Dalle obiezioni alla guerra alla Difesa Nonviolenta: un cambiamento culturale non ancora acquisito

“Né un uomo, né un soldo: un’altra difesa è possibile”: così titola il Manifesto4ottobre un articolo di Antonio Greco che commemora i 50 anni della legge sull’Obiezione di Coscienza, la n. 772/1972 (una riflessione qui poco più che segnalata, mentre è leggibile integralmente al link). Una scelta, quella dell’obiezione, che aveva avuto un costo umano non indifferente: dall’Archivio Giustizia Militare si evince che, scrive Grego, «dal 1946 al 1972 i procedimenti per reati contro gli obiettori di coscienza al servizio militare sono 1630, di cui 126 presso il Tribunale militare di Bari. Sono stati comminati 727 anni e 6 mesi di carcere (con differenze quantitative di pena per lo stesso reato ma motivato diversamente: in media a ciascun Testimone di Geova, 15 mesi; all’obiettore cattolico, laico e politico, 4/6 mesi) a giovani di tutte le condizioni sociali, la maggior parte Testimoni di Geova».
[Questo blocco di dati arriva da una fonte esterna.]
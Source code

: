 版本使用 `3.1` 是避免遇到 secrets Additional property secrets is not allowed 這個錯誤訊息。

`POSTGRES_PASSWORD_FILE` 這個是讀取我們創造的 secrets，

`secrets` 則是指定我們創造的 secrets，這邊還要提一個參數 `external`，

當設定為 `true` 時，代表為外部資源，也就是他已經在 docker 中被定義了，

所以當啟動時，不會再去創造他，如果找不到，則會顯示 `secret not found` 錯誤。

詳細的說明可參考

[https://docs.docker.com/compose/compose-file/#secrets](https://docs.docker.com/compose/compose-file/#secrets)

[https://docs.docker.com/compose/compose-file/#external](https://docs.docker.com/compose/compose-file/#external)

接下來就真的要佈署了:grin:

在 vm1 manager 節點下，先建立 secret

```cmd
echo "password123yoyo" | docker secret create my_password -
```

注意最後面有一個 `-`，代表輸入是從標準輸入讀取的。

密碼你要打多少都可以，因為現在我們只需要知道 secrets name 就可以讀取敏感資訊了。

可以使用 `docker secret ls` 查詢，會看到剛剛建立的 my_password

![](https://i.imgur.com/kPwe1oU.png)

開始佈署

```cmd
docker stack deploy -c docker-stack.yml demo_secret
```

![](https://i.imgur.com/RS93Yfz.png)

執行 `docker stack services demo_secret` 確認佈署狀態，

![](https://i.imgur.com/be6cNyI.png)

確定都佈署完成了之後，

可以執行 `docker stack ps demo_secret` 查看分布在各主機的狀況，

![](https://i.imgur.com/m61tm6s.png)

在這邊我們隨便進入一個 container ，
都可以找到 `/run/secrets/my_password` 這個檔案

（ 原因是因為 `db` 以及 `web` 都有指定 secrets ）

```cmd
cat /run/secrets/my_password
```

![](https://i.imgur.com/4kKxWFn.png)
Quella legge è ormai sospesa, ricorda l’autore: «Con la sospensione delle chiamate al servizio militare di leva in Italia ad opera della legge 23 agosto 2004 n. 226 e con la trasformazione progressiva dello strumento militare in professionale, risultò sospesa di fatto anche l’opzione del servizio civile obbligatorio per obiezione di coscienza». «Ma non per questo – osserva Greco – è tramontata l’attenzione alla OdC», perché «non basta dire no alla guerra con il servizio civile. Occorre anche prevenire la sua preparazione obiettando alle enormi spese militari e lavorando per una proposta di legge per una Difesa Popolare non violenta» (DPN).

In questi anni, tramite la Campagna “Un’altra difesa è possibile”, varie organizzazioni – continua a narrare Greco – «hanno presentato una proposta di legge per l’“Istituzione del Dipartimento della Difesa Civile non armata e nonviolenta”, che tra l’altro prevede la possibilità per i contribuenti di esprimere la propria preferenza per la difesa non armata, destinando al previsto Dipartimento il sei per mille della propria imposta IRPEF».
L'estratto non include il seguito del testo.